Luís Cabral escreveu, Pedro Pires também, mas foram dirigentes de topo com visão mais ampla, têm mérito como fautores e descritores da história sem dúvida. Mas o guerrilheiro e comandante no terreno Bobo Keita, habitante das matas e bases de guerrilha, parece-se mais com os portugueses que também calcorrearam as mesmas matas e foram atacados nos seus quartéis.

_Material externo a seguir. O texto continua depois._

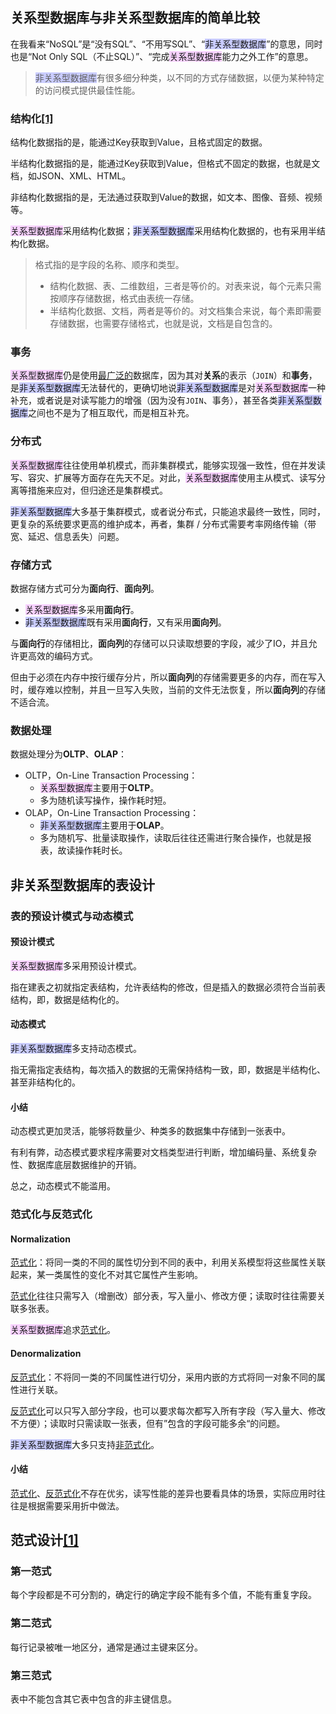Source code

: ## 关系型数据库与非关系型数据库的简单比较

在我看来“NoSQL”是“没有SQL”、“不用写SQL”、“<span style=background:#c9ccff>非关系型数据库</span>”的意思，同时也是“Not Only SQL（不止SQL）”、“完成<span style=background:#f8d2ff>关系型数据库</span>能力之外工作”的意思。

> <span style=background:#c9ccff>非关系型数据库</span>有很多细分种类，以不同的方式存储数据，以便为某种特定的访问模式提供最佳性能。

### 结构化[[1]](https://www.zhihu.com/question/50986354/answer/276099917)

结构化数据指的是，能通过Key获取到Value，且格式固定的数据。

半结构化数据指的是，能通过Key获取到Value，但格式不固定的数据，也就是文档，如JSON、XML、HTML。

非结构化数据指的是，无法通过获取到Value的数据，如文本、图像、音频、视频等。

<span style=background:#f8d2ff>关系型数据库</span>采用结构化数据；<span style=background:#c9ccff>非关系型数据库</span>采用结构化数据的，也有采用半结构化数据。

> 格式指的是字段的名称、顺序和类型。
>
> - 结构化数据、表、二维数组，三者是等价的。对表来说，每个元素只需按顺序存储数据，格式由表统一存储。
> - 半结构化数据、文档，两者是等价的。对文档集合来说，每个素即需要存储数据，也需要存储格式，也就是说，文档是自包含的。

### 事务

<span style=background:#f8d2ff>关系型数据库</span>仍是使用[最广泛的](https://db-engines.com/en/ranking)数据库，因为其对**关系**的表示（`JOIN`）和**事务**，是<span style=background:#c9ccff>非关系型数据库</span>无法替代的，更确切地说<span style=background:#c9ccff>非关系型数据库</span>是对<span style=background:#f8d2ff>关系型数据库</span>一种补充，或者说是对读写能力的增强（因为没有`JOIN`、事务），甚至各类<span style=background:#c9ccff>非关系型数据库</span>之间也不是为了相互取代，而是相互补充。

### 分布式

<span style=background:#f8d2ff>关系型数据库</span>往往使用单机模式，而非集群模式，能够实现强一致性，但在并发读写、容灾、扩展等方面存在先天不足。对此，<span style=background:#f8d2ff>关系型数据库</span>使用主从模式、读写分离等措施来应对，但归途还是集群模式。

<span style=background:#c9ccff>非关系型数据库</span>大多基于集群模式，或者说分布式，只能追求最终一致性，同时，更复杂的系统要求更高的维护成本，再者，集群 / 分布式需要考率网络传输（带宽、延迟、信息丢失）问题。

### 存储方式

数据存储方式可分为**面向行**、**面向列**。

- <span style=background:#f8d2ff>关系型数据库</span>多采用**面向行**。
- <span style=background:#c9ccff>非关系型数据库</span>既有采用**面向行**，又有采用**面向列**。

与**面向行**的存储相比，**面向列**的存储可以只读取想要的字段，减少了IO，并且允许更高效的编码方式。

但由于必须在内存中按行缓存分片，所以**面向列**的存储需要更多的内存，而在写入时，缓存难以控制，并且一旦写入失败，当前的文件无法恢复，所以**面向列**的存储不适合流。

### 数据处理

数据处理分为**OLTP**、**OLAP**：

- OLTP，On-Line Transaction Processing：
  - <span style=background:#f8d2ff>关系型数据库</span>主要用于**OLTP**。
  - 多为随机读写操作，操作耗时短。
- OLAP，On-Line Transaction Processing：
  - <span style=background:#c9ccff>非关系型数据库</span>主要用于**OLAP**。
  - 多为随机写、批量读取操作，读取后往往还需进行聚合操作，也就是报表，故读操作耗时长。



## 非关系型数据库的表设计

### 表的预设计模式与动态模式

#### 预设计模式

<span style=background:#f8d2ff>关系型数据库</span>多采用预设计模式。

指在建表之初就指定表结构，允许表结构的修改，但是插入的数据必须符合当前表结构，即，数据是结构化的。

#### 动态模式

<span style=background:#c9ccff>非关系型数据库</span>多支持动态模式。

指无需指定表结构，每次插入的数据的无需保持结构一致，即，数据是半结构化、甚至非结构化的。

#### 小结

动态模式更加灵活，能够将数量少、种类多的数据集中存储到一张表中。

有利有弊，动态模式要求程序需要对文档类型进行判断，增加编码量、系统复杂性、数据库底层数据维护的开销。

总之，动态模式不能滥用。

### 范式化与反范式化

#### Normalization

<u>范式化</u>：将同一类的不同的属性切分到不同的表中，利用关系模型将这些属性关联起来，某一类属性的变化不对其它属性产生影响。

<u>范式化</u>往往只需写入（增删改）部分表，写入量小、修改方便；读取时往往需要关联多张表。

<span style=background:#f8d2ff>关系型数据库</span>追求<u>范式化</u>。

#### Denormalization

<u>反范式化</u>：不将同一类的不同属性进行切分，采用内嵌的方式将同一对象不同的属性进行关联。

<u>反范式化</u>可以只写入部分字段，也可以要求每次都写入所有字段（写入量大、修改不方便）；读取时只需读取一张表，但有”包含的字段可能多余“的问题。

<span style=background:#c9ccff>非关系型数据库</span>大多只支持<u>非范式化</u>。

#### 小结

<u>范式化</u>、<u>反范式化</u>不存在优劣，读写性能的差异也要看具体的场景，实际应用时往往是根据需要采用折中做法。



## 范式设计[[1]](https://baike.baidu.com/item/设计范式/894217)

### 第一范式

每个字段都是不可分割的，确定行的确定字段不能有多个值，不能有重复字段。

### 第二范式

每行记录被唯一地区分，通常是通过主键来区分。

### 第三范式

表中不能包含其它表中包含的非主键信息。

Era bom que houvesse mais outros a fazer o que ele fez. Muita da história ficará por contar, vai-se perder quando morrerem os velhos guerrilheiros. Em Abril de 2006 fui à Guiné-Bissau e, entre outras coisas, quis conhecer pessoalmente o comandante Lúcio. É que, era eu alferes, tínhamos andado os dois aos tiros, eu dum lado e ele do outro. Eu atacava a base dele em Sinchã Jobel e ele atacava os nossos destacamentos. Através de um amigo comum, o Pepito, consegui marcar um almoço com ele no Colete Encarnado em Bissau. Foi interessante,

Os dois maduros e apaziguados. Soubemos que eu tinha 21 anos e ele 23 quando lutámos nesse período da guerra. Também me disse que estava em Cabo Verde aquando do golpe do Nino Vieira em 1980, fiquei agora a saber que também sucedeu com Bobo Keita. "Estás a brincar. eu estou a escrever o meu livro!,  disse-lhe este quando interrogou o Lúcio Soares sobre o apelido da Quinta da Costa, como vem na entrevista. Talvez tenha sido depois deste meu encontro no Colete Encarnado ... Se tivesse sido antes, pode ser que eu conseguisse o que lhe pedi: que me contasse a versão dele de situações em que estivemos os dois.

Não consegui, com pena minha.

Não é fácil. Os portugueses, salvo raras excepções, escreveram livros e textos sobre a guerra só depois do 25 de Abril, já sem pressões, condicionamentos ou receios. Na Guiné-Bissau, com todas as complicações e convulsões ainda não apaziguadas, infelizmente, creio que se mantêm os receios. Sinal disso, parece-me, são as reticências e palavras vagas nas respostas do Bobo Keita às perguntas sobre o Nino, menos quando fala das diferenças entre as chefias da Frente Sul e as da Frente Norte, os peitos vermelhos, porque é uma questão de orgulho pessoal. 

Mas há outra razão, é claro: a tradição oral da generalidade do povo guineense, nomeadamente os mais velhos. O colonialismo, desprezando a educação dos gentios, contribuiu para a continuação dessa generalização e para que, agora, só as camadas mais intelectualizadas, mais jovens sobretudo, possuam outros meios de expressão. Nestas circunstâncias, de louvar o que fez o Norberto Tavares de Carvalho: ganhar-lhes a confiança e, de gravador na mão, ouvi-los falar. Quanto a Lúcio Soares, tenho esperança que a filha dele, que é formada em comunicação social, se disponha a fazer isso.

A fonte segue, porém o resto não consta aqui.